Ray of hope for drug-resistant TB
Untreatable cases of extensively drug-resistant tuberculosis (XDR-TB) could be tackled with a combination of two existing drugs — one of which was developed over 30 years ago.
Laboratory studies, published in Science last week (27 February), showed that a combination of the drugs meropenem and clavulanate inhibited the growth of 13 separate strains of XDR-TB.
They also inhibited the growth of drug-susceptible laboratory strains and those that mimic the 'latent' state of TB — an inactive phase of TB which is difficult to treat.
The researchers, from the US National Institute of Allergy and Infectious Diseases and the US-based Albert Einstein College of Medicine, are optimistic that if the results are reproduced in humans, an effective XDR-TB treatment could be produced in a relatively short time.
Meropenem belongs to a class of antibiotics called b-lactams. These widely-used drugs have never proved useful in TB treatment as Mycobacterium tuberculosis possesses an enzyme that breaks them down.
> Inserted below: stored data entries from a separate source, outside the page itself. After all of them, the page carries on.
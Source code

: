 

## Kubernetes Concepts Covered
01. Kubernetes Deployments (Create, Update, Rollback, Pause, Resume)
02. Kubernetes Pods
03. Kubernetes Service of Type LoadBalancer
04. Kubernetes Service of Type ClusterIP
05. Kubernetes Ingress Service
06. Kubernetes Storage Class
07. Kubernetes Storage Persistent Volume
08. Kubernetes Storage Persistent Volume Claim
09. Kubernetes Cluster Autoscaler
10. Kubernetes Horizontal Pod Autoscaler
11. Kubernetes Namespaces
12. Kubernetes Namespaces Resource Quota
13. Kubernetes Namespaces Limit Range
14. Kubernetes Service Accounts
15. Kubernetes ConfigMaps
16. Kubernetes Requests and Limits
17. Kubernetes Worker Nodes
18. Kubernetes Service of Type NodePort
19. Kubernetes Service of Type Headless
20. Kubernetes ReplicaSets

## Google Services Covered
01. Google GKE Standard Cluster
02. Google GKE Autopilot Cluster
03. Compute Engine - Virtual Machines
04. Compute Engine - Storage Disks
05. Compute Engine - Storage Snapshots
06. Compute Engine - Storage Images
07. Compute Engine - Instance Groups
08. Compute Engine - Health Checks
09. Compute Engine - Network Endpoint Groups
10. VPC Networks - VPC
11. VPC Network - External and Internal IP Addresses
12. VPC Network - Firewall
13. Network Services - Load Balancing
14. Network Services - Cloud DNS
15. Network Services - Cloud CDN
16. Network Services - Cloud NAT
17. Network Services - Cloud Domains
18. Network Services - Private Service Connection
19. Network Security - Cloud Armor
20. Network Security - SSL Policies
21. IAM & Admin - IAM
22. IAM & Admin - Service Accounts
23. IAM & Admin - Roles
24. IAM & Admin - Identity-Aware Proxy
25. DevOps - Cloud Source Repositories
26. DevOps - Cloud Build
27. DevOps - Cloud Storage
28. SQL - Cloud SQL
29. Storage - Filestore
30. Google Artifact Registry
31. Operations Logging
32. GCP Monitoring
But clavulanate inhibits the enzyme, allowing meropenem to kill M. tuberculosis when the two are used in combination.
Phase II clinical trials of the drug combination will commence on about 100 patients in South Korea by the end of the year.
A smaller trial on 15–20 TB patients in South Africa — half of whom will also be HIV-infected — will hopefully begin by mid-2009, says Brian Currie, professor of medicine at the Albert Einstein College of Medicine who will design and run the trial, along with Willem Sturm, dean of the Nelson Mandela School of Medicine in Durban, South Africa.
Currie says South Africa was chosen as a test site due to its high prevalence of XDR-TB.
He told SciDev.Net that clavulanate was not yet approved in South Africa and the trials would instead use an oral preparation of amoxicillin-clavulanate, which is approved, along with meropenem.
This combination was also tested in the current research, and while not as effective as meropenem and clavulanate, it is still superior to other drugs, says Currie, and its use will bypass an estimated 12-month delay before preparations of clavulanate are approved.